Grüntzig’s technique, relearnt

Pitt O Lim

Abstract

A quiet revolution without fanfare took place at a meeting, witnessed by over 1,000 people both in London and live streamed across the globe on 31 January 2024. It was unprecedented, going against received wisdom. That, it was possible to treat atherosclerotic coronary artery disease with an updated Andreas Grüntzig’s balloon alone, without the safety net and comfort of implanting a single stent. Three interactive cases were treated with the drug-coated balloon and all patients were same-day discharged.

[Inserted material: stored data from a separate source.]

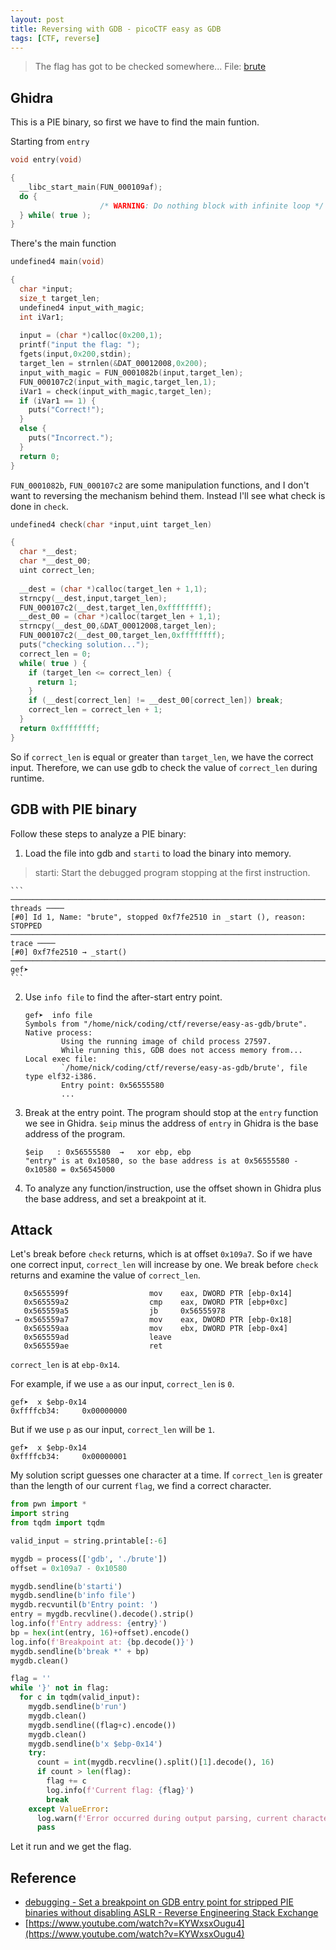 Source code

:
 ```yaml
---
layout: post
title: Reversing with GDB - picoCTF easy as GDB
tags: [CTF, reverse]
---
```

> The flag has got to be checked somewhere... File: [brute](https://mercury.picoctf.net/static/84a60a8ccee38ac906f28075221fa2e6/brute)

## Ghidra
This is a PIE binary, so first we have to find the main funtion.

Starting from `entry`
```c
void entry(void)

{
  __libc_start_main(FUN_000109af);
  do {
                    /* WARNING: Do nothing block with infinite loop */
  } while( true );
}
```
There's the main function
```c
undefined4 main(void)

{
  char *input;
  size_t target_len;
  undefined4 input_with_magic;
  int iVar1;
  
  input = (char *)calloc(0x200,1);
  printf("input the flag: ");
  fgets(input,0x200,stdin);
  target_len = strnlen(&DAT_00012008,0x200);
  input_with_magic = FUN_0001082b(input,target_len);
  FUN_000107c2(input_with_magic,target_len,1);
  iVar1 = check(input_with_magic,target_len);
  if (iVar1 == 1) {
    puts("Correct!");
  }
  else {
    puts("Incorrect.");
  }
  return 0;
}
```
`FUN_0001082b`, `FUN_000107c2` are some manipulation functions, and I don't want to reversing the mechanism behind them. Instead I'll see what check is done in `check`.
```c
undefined4 check(char *input,uint target_len)

{
  char *__dest;
  char *__dest_00;
  uint correct_len;
  
  __dest = (char *)calloc(target_len + 1,1);
  strncpy(__dest,input,target_len);
  FUN_000107c2(__dest,target_len,0xffffffff);
  __dest_00 = (char *)calloc(target_len + 1,1);
  strncpy(__dest_00,&DAT_00012008,target_len);
  FUN_000107c2(__dest_00,target_len,0xffffffff);
  puts("checking solution...");
  correct_len = 0;
  while( true ) {
    if (target_len <= correct_len) {
      return 1;
    }
    if (__dest[correct_len] != __dest_00[correct_len]) break;
    correct_len = correct_len + 1;
  }
  return 0xffffffff;
}
```
So if `correct_len` is equal or greater than `target_len`, we have the correct input. Therefore, we can use gdb to check the value of `correct_len` during runtime.

## GDB with PIE binary
Follow these steps to analyze a PIE binary:
1. Load the file into gdb and `starti` to load the binary into memory.
  > starti: Start the debugged program stopping at the first instruction.

    ```
    ───────────────────────────────────────────────────────────────────────────────────────────────── threads ────
    [#0] Id 1, Name: "brute", stopped 0xf7fe2510 in _start (), reason: STOPPED
    ─────────────────────────────────────────────────────────────────────────────────────────────────── trace ────
    [#0] 0xf7fe2510 → _start()
    ──────────────────────────────────────────────────────────────────────────────────────────────────────────────
    gef➤ 
    ```
2. Use `info file` to find the after-start entry point.
    ```
    gef➤  info file
    Symbols from "/home/nick/coding/ctf/reverse/easy-as-gdb/brute".
    Native process:
            Using the running image of child process 27597.
            While running this, GDB does not access memory from...
    Local exec file:
            `/home/nick/coding/ctf/reverse/easy-as-gdb/brute', file type elf32-i386.
            Entry point: 0x56555580
            ...
    ```
3. Break at the entry point. The program should stop at the `entry` function we see in Ghidra. `$eip` minus the address of `entry` in Ghidra is the base address of the program.
    ```
    $eip   : 0x56555580  →   xor ebp, ebp
    "entry" is at 0x10580, so the base address is at 0x56555580 - 0x10580 = 0x56545000
    ```
4. To analyze any function/instruction, use the offset shown in Ghidra plus the base address, and set a breakpoint at it.

## Attack
Let's break before `check` returns, which is at offset `0x109a7`. So if we have one correct input, `correct_len` will increase by one. We break before `check` returns and examine the value of `correct_len`.
```
   0x5655599f                  mov    eax, DWORD PTR [ebp-0x14]
   0x565559a2                  cmp    eax, DWORD PTR [ebp+0xc]
   0x565559a5                  jb     0x56555978
 → 0x565559a7                  mov    eax, DWORD PTR [ebp-0x18]
   0x565559aa                  mov    ebx, DWORD PTR [ebp-0x4]
   0x565559ad                  leave  
   0x565559ae                  ret
```
`correct_len` is at `ebp-0x14`.

For example, if we use `a` as our input, `correct_len` is `0`.
```
gef➤  x $ebp-0x14
0xffffcb34:     0x00000000
```
But if we use `p` as our input, `correct_len` will be `1`.
```
gef➤  x $ebp-0x14
0xffffcb34:     0x00000001
```
My solution script guesses one character at a time. If `correct_len` is greater than the length of our current `flag`, we find a correct character.
```python
from pwn import *
import string
from tqdm import tqdm

valid_input = string.printable[:-6]

mygdb = process(['gdb', './brute'])
offset = 0x109a7 - 0x10580

mygdb.sendline(b'starti')
mygdb.sendline(b'info file')
mygdb.recvuntil(b'Entry point: ')
entry = mygdb.recvline().decode().strip()
log.info(f'Entry address: {entry}')
bp = hex(int(entry, 16)+offset).encode()
log.info(f'Breakpoint at: {bp.decode()}')
mygdb.sendline(b'break *' + bp)
mygdb.clean()

flag = ''
while '}' not in flag:
  for c in tqdm(valid_input):
    mygdb.sendline(b'run')
    mygdb.clean()
    mygdb.sendline((flag+c).encode())
    mygdb.clean()
    mygdb.sendline(b'x $ebp-0x14')
    try:
      count = int(mygdb.recvline().split()[1].decode(), 16)
      if count > len(flag):
        flag += c
        log.info(f'Current flag: {flag}')
        break
    except ValueError:
      log.warn(f'Error occurred during output parsing, current character: {c}')
      pass
```
Let it run and we get the flag.

## Reference
- [debugging - Set a breakpoint on GDB entry point for stripped PIE binaries without disabling ASLR - Reverse Engineering Stack Exchange](https://reverseengineering.stackexchange.com/questions/8724/set-a-breakpoint-on-gdb-entry-point-for-stripped-pie-binaries-without-disabling)
- [https://www.youtube.com/watch?v=KYWxsxOugu4](https://www.youtube.com/watch?v=KYWxsxOugu4)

Seemingly a show of simplicity, parsimony and bravado, but dive a little deeper, the skill set for stent-free coronary intervention has been meticulously studied over the last 20 years by pioneers and early adopters alike. The sacred cow slayed on this historic day was that balloon-inflicted coronary dissection rarely leads to occlusion, having effective antiplatelet therapy on board. And, potentially occlusive dissection is, not only predictable, but this method can be used in the ambulatory care setting. Thus, saving hospital bed stays. This event will be remembered as the tipping point at which a paradigm shift has occurred, but going back to embracing Grüntzig’s lessons. This is timely too, considering that two decades of systematic stenting has led to stent failures comprising nearly a third of daily interventional workload.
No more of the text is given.